15, lunes. Febrero. Plaza Joaquim Pena

Creo que nunca he llamado a esta plaza por su nombre. No es que no lo recuerde, no lo identifico. Siempre había sido el descampado. Para la dimensión de las calles que entran y salen, posee medidas más que holgadas, grande incluso. Se podría afirmar que es un magnífico rectángulo. Hoy está enlosada, con bancos diseminados por todas partes, en orden no euclidiano, y multitud caótica de frondosos arbolillos. Tampoco la identifico con este aspecto moderno y elegante. Alrededor del empedrado de las calles, era un simple desierto en miniatura con arena y piedras.  

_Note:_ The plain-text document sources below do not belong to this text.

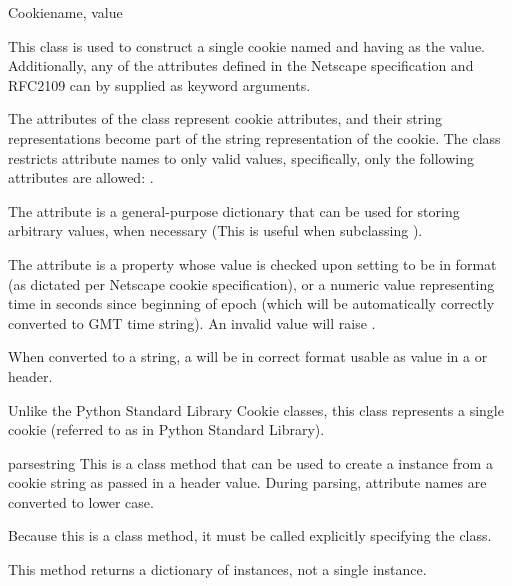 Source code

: \begin{classdesc}{Cookie}{name, value}

  This class is used to construct a single cookie named 
  and having  as the value. Additionally, any of the 
  attributes defined in the Netscape specification and RFC2109 can by
  supplied as keyword arguments.

  The attributes of the class represent cookie attributes, and their
  string representations become part of the string representation of
  the cookie. The  class restricts attribute names to
  only valid values, specifically, only the following attributes are
  allowed: .

  The  attribute is a general-purpose dictionary that
  can be used for storing arbitrary values, when necessary (This is
  useful when subclassing ).

  The  attribute is a property whose value is checked
  upon setting to be in format 
  (as dictated per Netscape cookie specification), or a numeric value
  representing time in seconds since beginning of epoch (which will be
  automatically correctly converted to GMT time string). An invalid
   value will raise .

  When converted to a string, a  will be in correct
  format usable as value in a  or 
  header.

  \begin{notice}
    Unlike the Python Standard Library Cookie classes, this
    class represents a single cookie (referred to as  in
    Python Standard Library).
  \end{notice}

  \begin{methoddesc}[Cookie]{parse}{string}
    This is a class method that can be used to create a 
    instance from a cookie string  as passed in a header
    value. During parsing, attribute names are converted to lower
    case.

    Because this is a class method, it must be called explicitly
    specifying the class.

    This method returns a dictionary of  instances, not
    a single  instance.


\end{methoddesc}
\end{classdesc}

         Antes había sido, a principios de siglo, la plaza de Levante y estaba dividida en cuatro plazuelas para que los vehículos la cruzaran por el centro, pero cuando correteaba por ella ya mostraba su condición esteparia y se llamaba como uno de sus ilustres habitantes, el musicólogo Pena. Otro vecino del lugar, con el que sin duda tuve que cruzarme muchas veces, pues acudía con frecuencia al bar de la plaza, fue el poeta Joan Vinyoli. Al que leí muchos años después. En la época en la que jugaba en la plaza, Vinyoli tenía la misma edad que tengo ahora yo. En uno de los poemas que escribió entonces, a principios de los setenta, dice: «Apenas busco / consolarme del hecho de ser un cobarde / creyendo que todo ocurre en un mundo / diferente del mío». No veo mejor definición para esta plaza, la suya y la mía, para ambos discreta y solitaria, ahí acudíamos los muchachos del barrio para vivir una vida que creíamos diferente de la que ya era nuestra vida.

Si tuviera que darle nombre la llamaría la plaza de las Cicatrices. Por ser tan larga, las lluvias cavaban hoyos y zanjas sobre su superficie, y el viento descarnaba las piedras, y sobre aquel campo agreste botaba la pelota que perseguíamos en un inacabable partido donde cada caída dejaba, igual que el tiempo sobre el erial, una mancha de sangre y, más tarde, una obtusa escritura sobre la piel cuyo significado desmiente la cobardía atribuida a los idealistas.